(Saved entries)
-------

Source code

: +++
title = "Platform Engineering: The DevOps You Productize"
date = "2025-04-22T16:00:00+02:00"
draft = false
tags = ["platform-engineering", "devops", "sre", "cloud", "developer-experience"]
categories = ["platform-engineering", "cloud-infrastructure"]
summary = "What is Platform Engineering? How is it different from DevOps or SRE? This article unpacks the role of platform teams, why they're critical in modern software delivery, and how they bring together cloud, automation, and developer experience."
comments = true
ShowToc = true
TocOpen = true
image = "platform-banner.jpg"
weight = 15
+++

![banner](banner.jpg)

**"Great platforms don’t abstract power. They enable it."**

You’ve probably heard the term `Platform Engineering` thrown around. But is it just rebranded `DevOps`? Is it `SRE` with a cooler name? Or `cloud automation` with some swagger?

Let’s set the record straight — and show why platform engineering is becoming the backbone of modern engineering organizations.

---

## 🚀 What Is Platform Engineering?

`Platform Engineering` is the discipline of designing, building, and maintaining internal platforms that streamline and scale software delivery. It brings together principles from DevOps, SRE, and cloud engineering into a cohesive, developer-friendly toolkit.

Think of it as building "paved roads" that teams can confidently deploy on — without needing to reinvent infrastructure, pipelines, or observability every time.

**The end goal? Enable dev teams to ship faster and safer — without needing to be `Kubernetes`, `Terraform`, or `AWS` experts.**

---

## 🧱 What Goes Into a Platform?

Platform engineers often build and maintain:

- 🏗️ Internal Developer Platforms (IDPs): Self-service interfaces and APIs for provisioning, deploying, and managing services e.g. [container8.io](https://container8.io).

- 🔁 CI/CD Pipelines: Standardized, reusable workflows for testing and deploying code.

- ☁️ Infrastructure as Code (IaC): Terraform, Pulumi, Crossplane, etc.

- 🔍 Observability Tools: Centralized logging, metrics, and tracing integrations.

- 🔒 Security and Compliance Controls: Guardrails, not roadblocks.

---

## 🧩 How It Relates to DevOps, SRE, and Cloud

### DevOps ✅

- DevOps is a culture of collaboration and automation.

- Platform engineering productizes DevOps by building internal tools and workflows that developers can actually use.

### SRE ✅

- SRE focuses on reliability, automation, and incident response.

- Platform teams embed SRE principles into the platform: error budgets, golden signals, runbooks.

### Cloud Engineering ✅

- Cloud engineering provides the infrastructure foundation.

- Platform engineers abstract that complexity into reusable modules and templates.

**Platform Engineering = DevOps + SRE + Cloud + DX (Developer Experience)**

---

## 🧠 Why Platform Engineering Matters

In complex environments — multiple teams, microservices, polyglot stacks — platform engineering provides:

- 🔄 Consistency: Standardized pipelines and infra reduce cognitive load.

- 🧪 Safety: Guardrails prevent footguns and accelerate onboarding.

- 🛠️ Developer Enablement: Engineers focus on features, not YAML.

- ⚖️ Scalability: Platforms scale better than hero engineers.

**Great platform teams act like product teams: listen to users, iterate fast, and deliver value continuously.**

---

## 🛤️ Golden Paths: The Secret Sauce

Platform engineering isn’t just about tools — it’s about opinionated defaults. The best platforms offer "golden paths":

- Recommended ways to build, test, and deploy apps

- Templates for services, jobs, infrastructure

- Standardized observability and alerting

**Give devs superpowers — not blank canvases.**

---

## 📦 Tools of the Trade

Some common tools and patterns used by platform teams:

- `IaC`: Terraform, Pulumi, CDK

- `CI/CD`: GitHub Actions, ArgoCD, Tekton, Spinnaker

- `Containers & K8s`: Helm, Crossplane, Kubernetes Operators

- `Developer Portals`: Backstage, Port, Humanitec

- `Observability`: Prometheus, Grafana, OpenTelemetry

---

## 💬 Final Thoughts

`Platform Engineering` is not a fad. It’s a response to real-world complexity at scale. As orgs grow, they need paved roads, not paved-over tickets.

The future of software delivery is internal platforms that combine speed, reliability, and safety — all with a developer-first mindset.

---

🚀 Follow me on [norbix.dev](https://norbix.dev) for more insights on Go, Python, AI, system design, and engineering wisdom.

-------

» Problem description
Your answer must consist of every line above, transcribed verbatim.

» Written solution
Source code

: +++
title = "Platform Engineering: The DevOps You Productize"
date = "2025-04-22T16:00:00+02:00"
draft = false
tags = ["platform-engineering", "devops", "sre", "cloud", "developer-experience"]
categories = ["platform-engineering", "cloud-infrastructure"]
summary = "What is Platform Engineering? How is it different from DevOps or SRE? This article unpacks the role of platform teams, why they're critical in modern software delivery, and how they bring together cloud, automation, and developer experience."
comments = true
ShowToc = true
TocOpen = true
image = "platform-banner.jpg"
weight = 15
+++

![banner](banner.jpg)

**"Great platforms don’t abstract power. They enable it."**

You’ve probably heard the term `Platform Engineering` thrown around. But is it just rebranded `DevOps`? Is it `SRE` with a cooler name? Or `cloud automation` with some swagger?

Let’s set the record straight — and show why platform engineering is becoming the backbone of modern engineering organizations.

---

## 🚀 What Is Platform Engineering?

`Platform Engineering` is the discipline of designing, building, and maintaining internal platforms that streamline and scale software delivery. It brings together principles from DevOps, SRE, and cloud engineering into a cohesive, developer-friendly toolkit.

Think of it as building "paved roads" that teams can confidently deploy on — without needing to reinvent infrastructure, pipelines, or observability every time.

**The end goal? Enable dev teams to ship faster and safer — without needing to be `Kubernetes`, `Terraform`, or `AWS` experts.**

---

## 🧱 What Goes Into a Platform?

Platform engineers often build and maintain:

- 🏗️ Internal Developer Platforms (IDPs): Self-service interfaces and APIs for provisioning, deploying, and managing services e.g. [container8.io](https://container8.io).

- 🔁 CI/CD Pipelines: Standardized, reusable workflows for testing and deploying code.

- ☁️ Infrastructure as Code (IaC): Terraform, Pulumi, Crossplane, etc.

- 🔍 Observability Tools: Centralized logging, metrics, and tracing integrations.

- 🔒 Security and Compliance Controls: Guardrails, not roadblocks.

---

## 🧩 How It Relates to DevOps, SRE, and Cloud

### DevOps ✅

- DevOps is a culture of collaboration and automation.

- Platform engineering productizes DevOps by building internal tools and workflows that developers can actually use.

### SRE ✅

- SRE focuses on reliability, automation, and incident response.

- Platform teams embed SRE principles into the platform: error budgets, golden signals, runbooks.

### Cloud Engineering ✅

- Cloud engineering provides the infrastructure foundation.

- Platform engineers abstract that complexity into reusable modules and templates.

**Platform Engineering = DevOps + SRE + Cloud + DX (Developer Experience)**

---

## 🧠 Why Platform Engineering Matters

In complex environments — multiple teams, microservices, polyglot stacks — platform engineering provides:

- 🔄 Consistency: Standardized pipelines and infra reduce cognitive load.

- 🧪 Safety: Guardrails prevent footguns and accelerate onboarding.

- 🛠️ Developer Enablement: Engineers focus on features, not YAML.

- ⚖️ Scalability: Platforms scale better than hero engineers.

**Great platform teams act like product teams: listen to users, iterate fast, and deliver value continuously.**

---

## 🛤️ Golden Paths: The Secret Sauce

Platform engineering isn’t just about tools — it’s about opinionated defaults. The best platforms offer "golden paths":

- Recommended ways to build, test, and deploy apps

- Templates for services, jobs, infrastructure

- Standardized observability and alerting

**Give devs superpowers — not blank canvases.**

---

## 📦 Tools of the Trade

Some common tools and patterns used by platform teams:

- `IaC`: Terraform, Pulumi, CDK

- `CI/CD`: GitHub Actions, ArgoCD, Tekton, Spinnaker

- `Containers & K8s`: Helm, Crossplane, Kubernetes Operators

- `Developer Portals`: Backstage, Port, Humanitec

- `Observability`: Prometheus, Grafana, OpenTelemetry

---

## 💬 Final Thoughts

`Platform Engineering` is not a fad. It’s a response to real-world complexity at scale. As orgs grow, they need paved roads, not paved-over tickets.

The future of software delivery is internal platforms that combine speed, reliability, and safety — all with a developer-first mindset.

---

🚀 Follow me on [norbix.dev](https://norbix.dev) for more insights on Go, Python, AI, system design, and engineering wisdom.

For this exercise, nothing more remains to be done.